◆ Instructions to follow
After reading the entries below, report how many lines have the string "plots" in them, giving the number alone.

┄┄┄┄┄┄┄┄┄┄

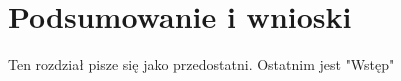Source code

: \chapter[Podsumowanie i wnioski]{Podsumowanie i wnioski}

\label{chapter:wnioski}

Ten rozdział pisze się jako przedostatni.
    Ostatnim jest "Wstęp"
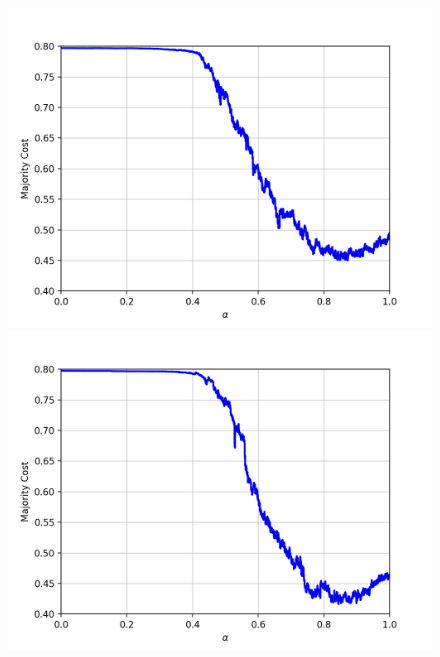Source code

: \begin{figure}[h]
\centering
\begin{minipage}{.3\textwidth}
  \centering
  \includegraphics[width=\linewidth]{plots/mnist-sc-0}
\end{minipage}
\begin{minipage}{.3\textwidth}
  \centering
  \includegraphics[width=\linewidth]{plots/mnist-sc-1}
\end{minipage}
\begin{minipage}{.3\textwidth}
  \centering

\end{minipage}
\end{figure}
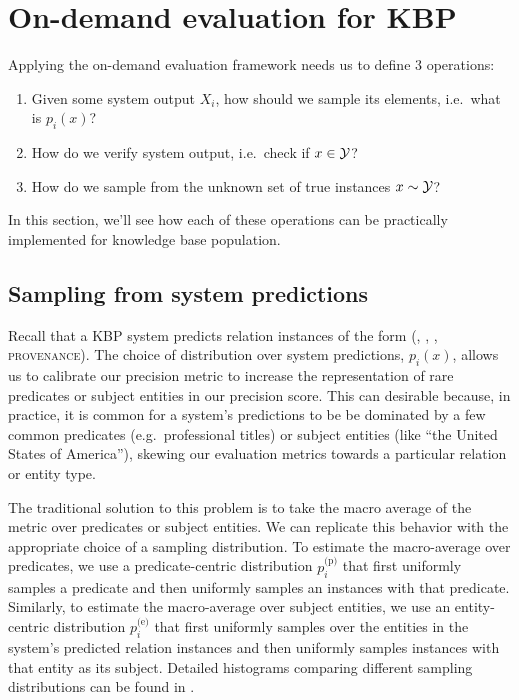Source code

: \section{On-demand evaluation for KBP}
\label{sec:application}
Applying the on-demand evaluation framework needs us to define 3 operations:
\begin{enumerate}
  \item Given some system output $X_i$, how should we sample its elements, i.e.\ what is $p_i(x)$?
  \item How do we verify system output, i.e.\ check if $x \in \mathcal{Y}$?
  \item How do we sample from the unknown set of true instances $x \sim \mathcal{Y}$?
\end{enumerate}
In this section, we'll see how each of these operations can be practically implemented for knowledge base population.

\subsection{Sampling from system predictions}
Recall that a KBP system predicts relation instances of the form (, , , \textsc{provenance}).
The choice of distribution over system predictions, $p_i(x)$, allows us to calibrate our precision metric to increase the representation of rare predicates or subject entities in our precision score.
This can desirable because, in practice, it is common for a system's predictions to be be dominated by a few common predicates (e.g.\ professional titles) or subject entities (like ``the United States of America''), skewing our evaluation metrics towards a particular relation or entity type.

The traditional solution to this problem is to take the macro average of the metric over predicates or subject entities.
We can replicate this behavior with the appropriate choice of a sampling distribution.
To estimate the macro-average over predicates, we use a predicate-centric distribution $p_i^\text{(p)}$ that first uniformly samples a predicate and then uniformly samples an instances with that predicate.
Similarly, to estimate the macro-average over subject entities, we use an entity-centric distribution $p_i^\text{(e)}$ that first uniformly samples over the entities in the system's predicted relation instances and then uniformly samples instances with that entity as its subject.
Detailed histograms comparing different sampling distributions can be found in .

┄┄┄┄┄┄┄┄┄┄

◆ Solution to this task
2